The answer must consist solely of the lines from the opening line of the entries through the line with "with Microsoft Intune.</span></span>", transcribed exactly and without any pictures.

Saved entries:
***

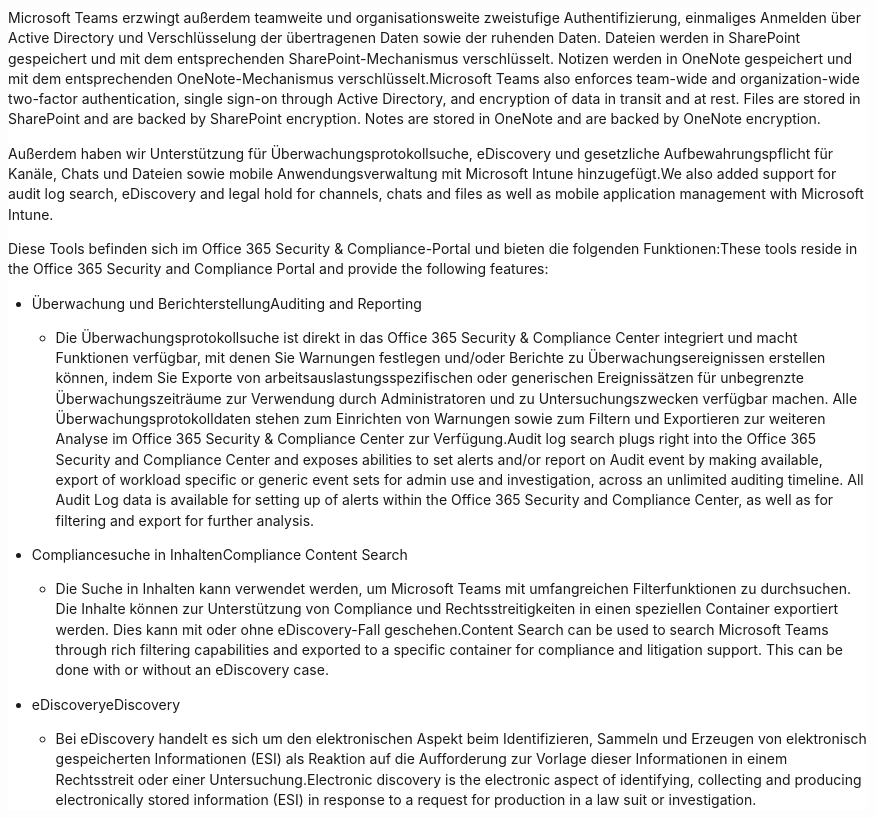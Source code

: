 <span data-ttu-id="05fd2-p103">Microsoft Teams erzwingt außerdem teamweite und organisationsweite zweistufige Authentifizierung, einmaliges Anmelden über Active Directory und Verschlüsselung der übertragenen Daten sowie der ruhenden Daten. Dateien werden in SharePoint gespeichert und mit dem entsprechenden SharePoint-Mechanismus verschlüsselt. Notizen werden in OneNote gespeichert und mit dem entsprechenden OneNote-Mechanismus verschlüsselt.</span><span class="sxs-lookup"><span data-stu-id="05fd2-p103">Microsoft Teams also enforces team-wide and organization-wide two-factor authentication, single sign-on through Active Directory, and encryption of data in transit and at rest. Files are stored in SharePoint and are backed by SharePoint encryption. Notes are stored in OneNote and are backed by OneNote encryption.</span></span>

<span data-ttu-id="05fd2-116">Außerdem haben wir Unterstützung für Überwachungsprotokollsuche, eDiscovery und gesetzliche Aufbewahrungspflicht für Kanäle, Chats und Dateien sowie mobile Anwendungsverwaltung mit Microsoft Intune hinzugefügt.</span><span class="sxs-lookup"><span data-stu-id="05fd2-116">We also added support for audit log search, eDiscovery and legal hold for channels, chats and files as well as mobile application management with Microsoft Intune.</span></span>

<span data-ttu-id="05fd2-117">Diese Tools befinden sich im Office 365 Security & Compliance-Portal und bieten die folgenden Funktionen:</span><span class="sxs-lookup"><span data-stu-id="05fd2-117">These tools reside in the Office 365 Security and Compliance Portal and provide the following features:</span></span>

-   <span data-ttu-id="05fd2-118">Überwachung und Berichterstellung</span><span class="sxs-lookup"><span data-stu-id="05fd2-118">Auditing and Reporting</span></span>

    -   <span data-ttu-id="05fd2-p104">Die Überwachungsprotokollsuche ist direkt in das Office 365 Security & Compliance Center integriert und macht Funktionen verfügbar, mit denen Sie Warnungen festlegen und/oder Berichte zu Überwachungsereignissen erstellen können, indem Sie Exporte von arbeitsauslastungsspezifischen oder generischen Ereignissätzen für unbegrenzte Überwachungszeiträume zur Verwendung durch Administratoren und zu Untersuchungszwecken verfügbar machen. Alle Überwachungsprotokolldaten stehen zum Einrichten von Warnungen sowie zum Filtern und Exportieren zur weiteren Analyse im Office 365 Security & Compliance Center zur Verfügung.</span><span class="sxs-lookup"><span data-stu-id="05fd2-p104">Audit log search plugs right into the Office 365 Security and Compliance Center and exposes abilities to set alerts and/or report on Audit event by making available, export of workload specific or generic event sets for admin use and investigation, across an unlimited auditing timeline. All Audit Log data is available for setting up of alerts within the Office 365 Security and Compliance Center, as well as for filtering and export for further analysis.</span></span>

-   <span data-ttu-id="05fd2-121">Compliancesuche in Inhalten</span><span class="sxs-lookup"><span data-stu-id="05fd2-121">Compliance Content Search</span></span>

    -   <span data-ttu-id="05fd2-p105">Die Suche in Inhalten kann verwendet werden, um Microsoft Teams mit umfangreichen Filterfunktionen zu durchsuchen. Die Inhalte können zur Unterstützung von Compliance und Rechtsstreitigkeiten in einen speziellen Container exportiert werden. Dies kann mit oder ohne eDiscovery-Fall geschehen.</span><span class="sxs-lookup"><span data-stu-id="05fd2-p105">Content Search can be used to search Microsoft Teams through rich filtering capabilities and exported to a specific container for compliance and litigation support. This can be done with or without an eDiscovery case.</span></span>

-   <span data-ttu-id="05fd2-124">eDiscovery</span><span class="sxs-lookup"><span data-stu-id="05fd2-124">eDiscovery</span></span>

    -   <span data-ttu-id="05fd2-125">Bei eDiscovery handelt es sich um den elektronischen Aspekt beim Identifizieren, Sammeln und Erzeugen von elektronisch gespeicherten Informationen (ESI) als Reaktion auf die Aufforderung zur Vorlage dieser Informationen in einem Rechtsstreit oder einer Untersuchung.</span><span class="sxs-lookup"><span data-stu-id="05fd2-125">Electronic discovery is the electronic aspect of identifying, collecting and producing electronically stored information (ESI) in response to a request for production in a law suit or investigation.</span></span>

***

Answer to this task:
Source code

: <span data-ttu-id="05fd2-p103">Microsoft Teams erzwingt außerdem teamweite und organisationsweite zweistufige Authentifizierung, einmaliges Anmelden über Active Directory und Verschlüsselung der übertragenen Daten sowie der ruhenden Daten. Dateien werden in SharePoint gespeichert und mit dem entsprechenden SharePoint-Mechanismus verschlüsselt. Notizen werden in OneNote gespeichert und mit dem entsprechenden OneNote-Mechanismus verschlüsselt.</span><span class="sxs-lookup"><span data-stu-id="05fd2-p103">Microsoft Teams also enforces team-wide and organization-wide two-factor authentication, single sign-on through Active Directory, and encryption of data in transit and at rest. Files are stored in SharePoint and are backed by SharePoint encryption. Notes are stored in OneNote and are backed by OneNote encryption.</span></span>

<span data-ttu-id="05fd2-116">Außerdem haben wir Unterstützung für Überwachungsprotokollsuche, eDiscovery und gesetzliche Aufbewahrungspflicht für Kanäle, Chats und Dateien sowie mobile Anwendungsverwaltung mit Microsoft Intune hinzugefügt.</span><span class="sxs-lookup"><span data-stu-id="05fd2-116">We also added support for audit log search, eDiscovery and legal hold for channels, chats and files as well as mobile application management with Microsoft Intune.</span></span>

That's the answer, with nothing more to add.